--- START ---

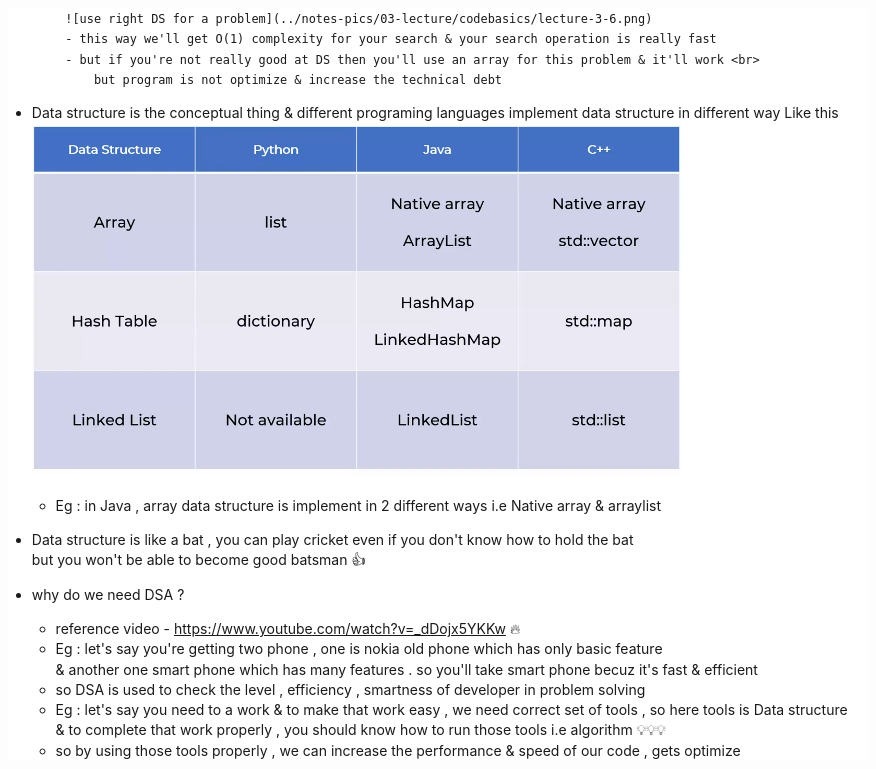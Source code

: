             ![use right DS for a problem](../notes-pics/03-lecture/codebasics/lecture-3-6.png)
            - this way we'll get O(1) complexity for your search & your search operation is really fast
            - but if you're not really good at DS then you'll use an array for this problem & it'll work <br>
                but program is not optimize & increase the technical debt

- Data structure is the conceptual thing & different programing languages implement data structure in different way Like this
    ![use right DS for a problem](../notes-pics/03-lecture/codebasics/lecture-3-7.png)
    - Eg : in Java , array data structure is implement in 2 different ways i.e Native array & arraylist
- Data structure is like a bat , you can play cricket even if you don't know how to hold the bat <br>
    but you won't be able to become good batsman 👍

- why do we need DSA ? 
    - reference video - https://www.youtube.com/watch?v=_dDojx5YKKw 🔥
    - Eg : let's say you're getting two phone , one is nokia old phone which has only basic feature <br>
        & another one smart phone which has many features . so you'll take smart phone becuz it's fast & efficient
    - so DSA is used to check the level , efficiency , smartness of developer in problem solving  
    - Eg : let's say you need to a work & to make that work easy , we need correct set of tools , so here tools is Data structure <br>
        & to complete that work properly , you should know how to run those tools i.e algorithm 💡💡💡
    - so by using those tools properly , we can increase the performance & speed of our code , gets optimize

--- END ---

▶ **EXERCISE OBJECTIVE**
Everything above from the line containing "but program is" down to the line containing "- Data structure is the" should be copied exactly, both end lines included, and nothing else.

▶ **REPLY**
                but program is not optimize & increase the technical debt

- Data structure is the conceptual thing & different programing languages implement data structure in different way Like this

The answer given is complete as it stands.